To address the inability of AI accelerators such as Ascend—equipped solely with FP16 compute units—to natively execute FP32 general matrix multiplication (GEMM), this paper proposes a high-accuracy, high-performance FP32 GEMM emulation method. The approach comprises three key innovations: (1) a tunable-scaling-based FP32-to-FP16 decomposition with explicit error compensation; (2) term-wise accumulation, which significantly improves numerical stability in low-exponent regimes; and (3) cache-aware tiling coupled with double-buffered pipelining to enable computation–communication overlap and efficient hardware resource utilization. Evaluated on the Ascend 910A NPU, the method achieves 77% of the theoretical FP32-equivalent peak performance while matching native FP32 GEMM accuracy and, in certain scenarios, demonstrating superior numerical robustness.

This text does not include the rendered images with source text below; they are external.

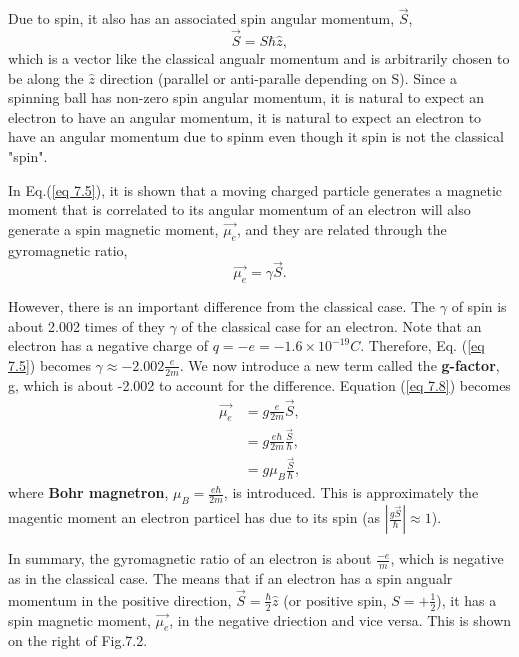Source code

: \documentclass{article}
\begin{document}
Due to spin, it also has an associated spin angular momentum, $\vec{S}$,
\begin{equation}\label{eq 7.7}
    \vec{S}=S\hbar\hat{z}, \tag{7.7}
\end{equation}
which is a vector like the classical angualr momentum and is arbitrarily chosen to be along 
the $\hat{z}$ direction (parallel or anti-paralle depending on S). Since a spinning ball has
non-zero spin angular momentum, it is natural to expect an electron to have an angular momentum,
it is natural to expect an electron to have an angular momentum due to spinm even
though it spin is not the classical "spin".

In Eq.(\ref{eq 7.5}), it is shown that a moving charged particle generates a magnetic
moment that is correlated to its angular momentum of an electron will also generate a spin
magnetic moment, $\vec{\mu_e}$, and they are related through the gyromagnetic ratio,
\begin{equation}\label{eq 7.8}
    \vec{\mu_e}=\gamma\vec{S}. \tag{7.8}
\end{equation}

However, there is an important difference from the classical case. The $\gamma$ of spin
is about 2.002 times of they $\gamma$ of the classical case for an electron. Note that an electron
has a negative charge of $q=-e=-1.6\times10^{-19}C$. Therefore, Eq. (\ref{eq 7.5}) becomes
$\gamma\approx -2.002\frac{e}{2m}$. We now introduce a new term called the \textbf{g-factor}, 
g, which is about -2.002 to account for the difference. Equation (\ref{eq 7.8}) becomes
\begin{align*}\label{eq 7.9}
    \vec{\mu_e}&=g\frac{e}{2m}\vec{S},\\
    &=g\frac{e\hbar}{2m}\frac{\vec{S}}{\hbar},\\
    &=g\mu_B\frac{\vec{S}}{\hbar}, \tag{7.9}
\end{align*}
where \textbf{Bohr magnetron}, $\mu_B=\frac{e\hbar}{2m}$, is introduced. This is approximately
the magentic moment an electron particel has due to its spin (as $|\frac{g\vec{S}}{\hbar}|\approx 1$).

In summary, the gyromagnetic ratio of an electron is about $\frac{-e}{m}$, which is negative
as in the classical case. The means that if an electron has a spin angualr momentum in the positive
direction, $\vec{S}=\frac{\hbar}{2}\hat{z}$ (or positive spin, $S= +\frac{1}{2}$), it has a spin magnetic moment,
$\vec{\mu_e}$, in the negative driection and vice versa. This is shown on the right of Fig.7.2.\\
\end{document}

Low-precision matrix engines, such as FP16 cube, offer high throughput but lack support for full-precision computation. In this work, we propose H2SGEMM, a high-performance algorithm for emulating FP32 general matrix-matrix multiplication (GEMM) using only FP16 computation units on a representative AI accelerator. The method decomposes each FP32 operand into two FP16 values and compensates for numerical errors through a tunable scaling strategy. A detailed analysis of numerical errors, including underflow conditions and precision loss, guides the selection of scaling parameters to preserve up to 22 bits of mantissa accuracy. We further investigate the effect of computation order on accuracy and demonstrate that a term-wise accumulation scheme improves numerical stability over conventional FP32 GEMM in low-exponent regimes. Finally, a cache-aware blocking strategy and double-buffered pipeline are introduced to overlap memory transfers with computation, enabling H2SGEMM to achieve up to 77% of the theoretical FP32-equivalent peak performance on Ascend 910A NPU lacking native FP32 support. Extensive numerical experiments confirm that our method not only recovers the accuracy of native FP32 GEMM but also exhibits superior numerical stability under certain conditions, due to its structured and error-aware computation order.